Topic
Implementing security policies in an organization requires separation of duties when it comes to the IT staff. What does this concept mean and how do organizations ensure they are compliant?
Instructions
1) APA format
2) References
3) Body Citations
4) No Plagiarism
5) 350 words
6) 2 responses (each 150 words)
Response#1(Venkatesh)
Separation of duties (SoD) refers to an internal control framework used to prevent errors and fraud by ensuring that a task has two individuals responsible (Rouse, 2014). As such, this approach ensures that a task gets broken down to parts that an individual can accomplish its requirements. The key objectives of this approach are, first, to prevent conflict of interest, and secondly, improve the ability to detect control failures including security breaches, theft of information and bypassing security controls (Behr & Coleman, 2017). The approach improves security and breaks down tasks to obtain different components. Nevertheless, it can impact negatively on the efficiency of the business, increase costs, and complexity alongside staffing necessities. Therefore, the implementation of this approach is subject to the vulnerability of an organization and other essential aspects of the business.

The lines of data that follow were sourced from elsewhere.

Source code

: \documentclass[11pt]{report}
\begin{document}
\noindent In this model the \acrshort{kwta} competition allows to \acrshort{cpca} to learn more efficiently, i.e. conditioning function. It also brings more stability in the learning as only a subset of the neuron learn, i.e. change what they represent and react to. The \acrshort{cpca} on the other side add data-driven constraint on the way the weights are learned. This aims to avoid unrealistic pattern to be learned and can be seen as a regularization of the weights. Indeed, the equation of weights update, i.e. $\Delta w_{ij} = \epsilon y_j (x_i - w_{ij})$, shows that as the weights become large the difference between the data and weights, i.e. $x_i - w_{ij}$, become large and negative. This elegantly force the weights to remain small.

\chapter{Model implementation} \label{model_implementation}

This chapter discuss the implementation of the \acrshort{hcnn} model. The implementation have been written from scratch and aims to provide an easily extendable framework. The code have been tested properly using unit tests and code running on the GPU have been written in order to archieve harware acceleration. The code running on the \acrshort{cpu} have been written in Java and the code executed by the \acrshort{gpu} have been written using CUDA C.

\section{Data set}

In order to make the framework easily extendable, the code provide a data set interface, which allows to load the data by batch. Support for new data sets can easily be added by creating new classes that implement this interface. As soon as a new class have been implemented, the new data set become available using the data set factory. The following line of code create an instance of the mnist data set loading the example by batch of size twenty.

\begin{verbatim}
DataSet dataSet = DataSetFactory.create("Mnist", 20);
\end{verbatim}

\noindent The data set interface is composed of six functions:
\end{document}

The organization should undertake several measures to ensure that they comply with the separation of duties. First, they should undertake data discovery as well as a classification that helps to determine the location of sensitive data alongside assessing levels of risk to integrity, availability and confidentiality (Imperva, 2020). Secondly, it is prudent to identify an individual, group or roles that can help to encrypt, alter, or destroy important data intentionally or accidentally, filtrate sensitive information, and influence design, and testing as well as implementation and sensitive data reporting. Compliance to the separation of duties should ensure that they create a matrix or risk map. Lastly, the organization should execute controls used to separate duties based on the developed matrix mentioned above. As such, the least privilege principle should be used in the process to allow for the completion of the tasks. This will help the organization to operate with compliance assurance.
Reponse#2(Rhoini)
Separation of duties (SoD) is a major part of the internal controls and is the most difficult and sometimes the costliest one to achieve. The objective of the SoD is achieved by disseminating the tasks and associated privileges for a specific security process among different people. SoD is well known in the financial accounting systems. Organizations of all sizes understand not to combine roles such as receiving checks of payments and accounts and approving write-offs, depositing cash and reconciling bank statements, approving time cards and have custody of the pay checks.
The SoD became more relevant to the IT organization when regulatory mandates such as GrammLeach-Bliley and Sarbanes-Oxley(SOX) were enacted. A high portion if SOX internal control issues, for example come from or rely on IT. This forced IT organizations to place greater emphasis on SoD across all IT functions, especially security. Some of few possible ways to accomplish proper SoD:
- Use a third party to monitor security, conduct surprise security audits and security testing. They report to the board of directors or the chairman of the audit committee.
- Have the individual responsible for information security report to chairman of the audit committee.
- Have an individual (CISO) responsible for information security report to the board of directors.
- CISO responsible for information security report to internal audit as long as internal audit does not report to the executive in charge of finances like the CFO.
SoD is a control and as such should be viewed within the frame of risk management activities. This key element must be kept in mind when assessing potential conflicts and designing rules. Processes must be thoroughly analyzed and some choices have to be made to detect and resolve potential conflicts. If any conflicts are left, some compensating control must be put in place to properly manage the associated risk.